Tidak lama kemudian, Mira datang menghampirinya. "Hey, apa kamu siap untuk seminar kesehatan mental di sekolah? Mereka butuh pembicara lagi, dan aku merekomendasikan kamu."
"Seminar lagi?" Alif merasa berdebar. "Apakah aku siap? Bagaimana jika suara Zeta kembali muncul dan mengganggu?"
Mira duduk di sampingnya, memandang Alif dengan penuh pengertian. "Ingat apa yang kamu sampaikan di seminar sebelumnya? Kamu tidak sendirian. Kita semua memiliki perjuangan kita masing-masing. Ini kesempatan untuk membantu lebih banyak orang."
Alif menghela napas. Kata-kata Mira mengingatkannya pada kekuatan yang dia miliki. "Baiklah, aku akan melakukannya. Tapi kali ini, aku ingin lebih mendalam. Aku ingin berbicara tentang bagaimana cara melawan stigma seputar kesehatan mental."
Hari seminar pun tiba. Alif berdiri di depan kelas yang penuh dengan siswa dan beberapa guru. Dalam hatinya, ada rasa cemas, tetapi dia tahu bahwa setiap detik yang berlalu adalah kesempatan untuk membawa perubahan. Dia mengambil napas dalam-dalam dan mulai berbicara.
"Selamat pagi semua! Hari ini saya ingin berbicara tentang sesuatu yang sangat penting: kesehatan mental." Suaranya tegas, dan sorotan matanya berkeliling ruangan. Dia melanjutkan dengan menjelaskan apa itu kesehatan mental, stigma yang sering mengikutinya, dan pentingnya berbagi pengalaman.
"Banyak dari kita merasa terjebak dalam keheningan ketika berurusan dengan masalah mental. Kita takut dihakimi, atau bahkan ditinggalkan. Tapi kita tidak sendirian. Kita harus berbicara, saling mendukung, dan saling memahami."

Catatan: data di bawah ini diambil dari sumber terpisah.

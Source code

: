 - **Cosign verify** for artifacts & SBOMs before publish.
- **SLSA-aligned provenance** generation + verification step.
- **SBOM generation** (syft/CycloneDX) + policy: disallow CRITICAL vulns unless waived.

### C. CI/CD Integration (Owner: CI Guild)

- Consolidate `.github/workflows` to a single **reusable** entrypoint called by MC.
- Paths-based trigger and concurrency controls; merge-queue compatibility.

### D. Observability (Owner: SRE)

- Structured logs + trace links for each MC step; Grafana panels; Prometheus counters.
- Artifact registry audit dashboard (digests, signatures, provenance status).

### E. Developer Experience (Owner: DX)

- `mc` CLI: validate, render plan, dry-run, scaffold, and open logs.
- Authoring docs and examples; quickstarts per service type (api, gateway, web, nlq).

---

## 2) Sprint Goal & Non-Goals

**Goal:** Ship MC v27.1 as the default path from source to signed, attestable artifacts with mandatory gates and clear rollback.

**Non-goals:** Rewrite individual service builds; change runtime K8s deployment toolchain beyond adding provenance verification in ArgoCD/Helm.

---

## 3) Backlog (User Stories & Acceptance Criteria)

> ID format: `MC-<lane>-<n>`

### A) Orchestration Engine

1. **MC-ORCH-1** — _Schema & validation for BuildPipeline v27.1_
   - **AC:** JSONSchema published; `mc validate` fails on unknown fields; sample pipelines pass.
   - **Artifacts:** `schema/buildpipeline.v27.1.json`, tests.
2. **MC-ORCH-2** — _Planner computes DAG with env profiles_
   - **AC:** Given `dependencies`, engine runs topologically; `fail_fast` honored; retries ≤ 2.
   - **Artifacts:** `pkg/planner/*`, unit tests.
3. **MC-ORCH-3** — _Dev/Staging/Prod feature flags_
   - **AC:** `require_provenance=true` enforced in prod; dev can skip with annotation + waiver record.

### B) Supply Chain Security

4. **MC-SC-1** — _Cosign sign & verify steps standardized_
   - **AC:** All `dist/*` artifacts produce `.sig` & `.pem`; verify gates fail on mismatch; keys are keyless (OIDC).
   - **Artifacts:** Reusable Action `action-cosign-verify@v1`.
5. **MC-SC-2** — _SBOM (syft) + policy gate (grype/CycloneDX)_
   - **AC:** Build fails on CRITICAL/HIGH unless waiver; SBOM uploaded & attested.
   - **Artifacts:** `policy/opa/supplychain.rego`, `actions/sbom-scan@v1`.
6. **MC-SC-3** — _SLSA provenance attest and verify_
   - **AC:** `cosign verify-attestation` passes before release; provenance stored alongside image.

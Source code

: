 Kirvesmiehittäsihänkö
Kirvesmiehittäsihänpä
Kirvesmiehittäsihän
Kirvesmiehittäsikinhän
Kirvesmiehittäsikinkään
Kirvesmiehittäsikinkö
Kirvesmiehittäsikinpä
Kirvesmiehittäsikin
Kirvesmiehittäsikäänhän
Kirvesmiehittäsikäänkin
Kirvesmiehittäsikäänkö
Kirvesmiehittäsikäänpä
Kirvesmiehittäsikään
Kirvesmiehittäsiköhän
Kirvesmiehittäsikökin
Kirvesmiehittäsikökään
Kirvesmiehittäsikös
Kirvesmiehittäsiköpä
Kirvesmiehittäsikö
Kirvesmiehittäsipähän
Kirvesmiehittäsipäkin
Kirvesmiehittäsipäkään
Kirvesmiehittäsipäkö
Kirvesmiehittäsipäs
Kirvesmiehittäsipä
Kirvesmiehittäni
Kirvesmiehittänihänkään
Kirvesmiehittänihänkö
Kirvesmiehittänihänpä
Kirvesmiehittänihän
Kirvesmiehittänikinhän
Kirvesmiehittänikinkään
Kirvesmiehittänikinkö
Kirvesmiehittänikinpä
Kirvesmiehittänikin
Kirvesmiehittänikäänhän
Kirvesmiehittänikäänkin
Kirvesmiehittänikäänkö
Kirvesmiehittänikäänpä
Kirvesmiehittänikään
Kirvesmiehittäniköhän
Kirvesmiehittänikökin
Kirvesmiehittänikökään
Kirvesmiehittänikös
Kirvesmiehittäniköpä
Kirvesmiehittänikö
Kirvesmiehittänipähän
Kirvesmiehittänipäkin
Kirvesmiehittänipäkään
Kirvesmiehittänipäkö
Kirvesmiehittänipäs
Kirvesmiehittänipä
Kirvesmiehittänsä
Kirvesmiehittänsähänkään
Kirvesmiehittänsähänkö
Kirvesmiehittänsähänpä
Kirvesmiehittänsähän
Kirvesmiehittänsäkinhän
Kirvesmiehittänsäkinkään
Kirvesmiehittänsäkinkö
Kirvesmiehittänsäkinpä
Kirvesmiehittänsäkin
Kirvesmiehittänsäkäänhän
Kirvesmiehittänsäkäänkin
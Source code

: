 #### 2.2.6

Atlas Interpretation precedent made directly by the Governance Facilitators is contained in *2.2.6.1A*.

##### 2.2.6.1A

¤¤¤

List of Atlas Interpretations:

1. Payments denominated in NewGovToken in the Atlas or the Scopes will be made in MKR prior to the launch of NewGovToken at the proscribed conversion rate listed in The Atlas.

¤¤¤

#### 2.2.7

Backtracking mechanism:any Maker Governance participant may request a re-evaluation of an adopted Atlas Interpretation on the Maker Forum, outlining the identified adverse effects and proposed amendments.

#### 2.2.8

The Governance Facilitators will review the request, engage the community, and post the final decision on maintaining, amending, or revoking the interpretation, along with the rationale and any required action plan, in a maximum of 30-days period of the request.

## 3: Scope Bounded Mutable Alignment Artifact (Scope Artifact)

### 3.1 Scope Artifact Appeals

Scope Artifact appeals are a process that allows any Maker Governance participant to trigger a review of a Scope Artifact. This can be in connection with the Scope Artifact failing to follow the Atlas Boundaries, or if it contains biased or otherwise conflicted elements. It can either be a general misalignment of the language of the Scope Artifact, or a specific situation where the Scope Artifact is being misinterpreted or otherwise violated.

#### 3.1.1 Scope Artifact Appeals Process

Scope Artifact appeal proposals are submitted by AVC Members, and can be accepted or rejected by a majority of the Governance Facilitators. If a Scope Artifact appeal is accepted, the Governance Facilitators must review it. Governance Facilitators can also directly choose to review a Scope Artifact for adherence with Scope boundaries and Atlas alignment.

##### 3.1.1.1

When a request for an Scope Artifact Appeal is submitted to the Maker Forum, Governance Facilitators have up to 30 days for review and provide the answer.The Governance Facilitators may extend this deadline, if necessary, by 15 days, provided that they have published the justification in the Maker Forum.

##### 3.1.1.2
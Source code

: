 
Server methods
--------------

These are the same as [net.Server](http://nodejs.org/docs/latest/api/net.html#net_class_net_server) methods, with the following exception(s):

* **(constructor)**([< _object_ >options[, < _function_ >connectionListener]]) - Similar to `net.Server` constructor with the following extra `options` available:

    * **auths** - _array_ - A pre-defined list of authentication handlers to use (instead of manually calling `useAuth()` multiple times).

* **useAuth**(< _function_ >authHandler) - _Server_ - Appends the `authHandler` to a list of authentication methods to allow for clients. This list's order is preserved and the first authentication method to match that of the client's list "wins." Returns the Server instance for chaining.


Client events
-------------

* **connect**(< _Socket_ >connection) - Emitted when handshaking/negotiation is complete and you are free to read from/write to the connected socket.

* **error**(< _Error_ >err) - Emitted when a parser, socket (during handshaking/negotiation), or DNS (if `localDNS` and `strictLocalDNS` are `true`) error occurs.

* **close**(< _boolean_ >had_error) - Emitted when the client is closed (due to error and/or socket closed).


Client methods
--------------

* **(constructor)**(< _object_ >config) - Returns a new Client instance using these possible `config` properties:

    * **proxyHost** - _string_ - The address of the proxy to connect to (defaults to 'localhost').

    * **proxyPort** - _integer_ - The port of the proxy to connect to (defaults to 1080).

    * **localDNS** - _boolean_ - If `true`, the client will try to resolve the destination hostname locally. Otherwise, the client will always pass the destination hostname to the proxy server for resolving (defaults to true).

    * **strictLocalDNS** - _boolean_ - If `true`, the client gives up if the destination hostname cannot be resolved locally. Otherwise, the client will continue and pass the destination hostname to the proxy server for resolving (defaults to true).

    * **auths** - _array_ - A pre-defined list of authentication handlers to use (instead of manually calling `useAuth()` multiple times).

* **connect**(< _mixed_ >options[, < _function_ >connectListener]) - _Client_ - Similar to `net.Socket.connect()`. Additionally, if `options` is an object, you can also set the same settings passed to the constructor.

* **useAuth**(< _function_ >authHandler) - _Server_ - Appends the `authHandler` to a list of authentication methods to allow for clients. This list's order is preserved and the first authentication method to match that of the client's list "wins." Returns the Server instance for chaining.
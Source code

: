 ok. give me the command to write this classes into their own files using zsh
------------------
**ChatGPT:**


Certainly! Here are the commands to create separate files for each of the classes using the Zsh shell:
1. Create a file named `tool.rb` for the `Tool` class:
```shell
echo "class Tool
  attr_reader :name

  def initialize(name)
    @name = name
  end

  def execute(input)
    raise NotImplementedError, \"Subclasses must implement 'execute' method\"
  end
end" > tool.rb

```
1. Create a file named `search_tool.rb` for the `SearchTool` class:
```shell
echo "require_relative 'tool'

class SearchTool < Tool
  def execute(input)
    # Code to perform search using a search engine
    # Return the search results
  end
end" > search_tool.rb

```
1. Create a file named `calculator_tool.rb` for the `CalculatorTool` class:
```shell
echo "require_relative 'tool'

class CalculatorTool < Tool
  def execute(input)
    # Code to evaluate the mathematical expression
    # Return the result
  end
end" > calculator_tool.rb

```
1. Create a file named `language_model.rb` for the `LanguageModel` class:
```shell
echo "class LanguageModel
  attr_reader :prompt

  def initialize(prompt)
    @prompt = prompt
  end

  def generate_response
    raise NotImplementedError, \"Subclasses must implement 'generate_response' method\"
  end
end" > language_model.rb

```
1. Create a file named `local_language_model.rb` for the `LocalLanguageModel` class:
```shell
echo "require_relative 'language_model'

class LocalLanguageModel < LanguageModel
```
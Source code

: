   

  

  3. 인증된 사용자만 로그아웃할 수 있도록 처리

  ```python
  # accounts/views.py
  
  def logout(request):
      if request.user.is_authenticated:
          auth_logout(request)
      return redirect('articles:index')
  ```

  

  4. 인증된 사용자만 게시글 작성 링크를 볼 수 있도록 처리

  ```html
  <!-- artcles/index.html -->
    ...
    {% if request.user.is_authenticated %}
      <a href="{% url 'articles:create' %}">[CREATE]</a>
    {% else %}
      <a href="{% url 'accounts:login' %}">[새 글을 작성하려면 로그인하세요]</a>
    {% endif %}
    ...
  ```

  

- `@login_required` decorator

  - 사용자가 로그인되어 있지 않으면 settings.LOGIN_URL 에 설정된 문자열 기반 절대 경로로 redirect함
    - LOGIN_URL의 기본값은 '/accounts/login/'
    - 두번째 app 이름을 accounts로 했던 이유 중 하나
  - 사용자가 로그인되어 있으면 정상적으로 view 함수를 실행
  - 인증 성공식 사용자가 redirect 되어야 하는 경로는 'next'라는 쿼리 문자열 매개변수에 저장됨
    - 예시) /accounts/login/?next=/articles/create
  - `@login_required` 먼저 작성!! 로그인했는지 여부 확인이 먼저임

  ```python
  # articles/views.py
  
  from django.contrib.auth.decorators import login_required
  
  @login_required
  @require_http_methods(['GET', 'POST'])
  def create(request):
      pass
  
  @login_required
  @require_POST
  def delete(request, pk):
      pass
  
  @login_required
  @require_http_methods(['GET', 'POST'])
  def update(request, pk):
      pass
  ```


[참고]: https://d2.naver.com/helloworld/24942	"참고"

Saat berbicara, Alif bisa merasakan koneksi dengan pendengar. Dia melihat beberapa siswa mengangguk, sementara yang lain mengusap air mata. Tiba-tiba, Zeta muncul di benaknya, mengawasi dengan sinis.
"Kamu tidak lebih baik dari mereka," bisik Zeta. "Mereka tidak akan menganggapmu serius. Lihatlah mereka—semua terlihat skeptis."
Alif merasakan jantungnya berdebar. Dia tahu itu adalah bagian dari perjuangannya, tetapi alih-alih membiarkan Zeta menang, dia menguatkan tekadnya. "Bukan soal siapa yang lebih baik atau lebih buruk. Ini tentang berbagi, mendengarkan, dan saling memahami."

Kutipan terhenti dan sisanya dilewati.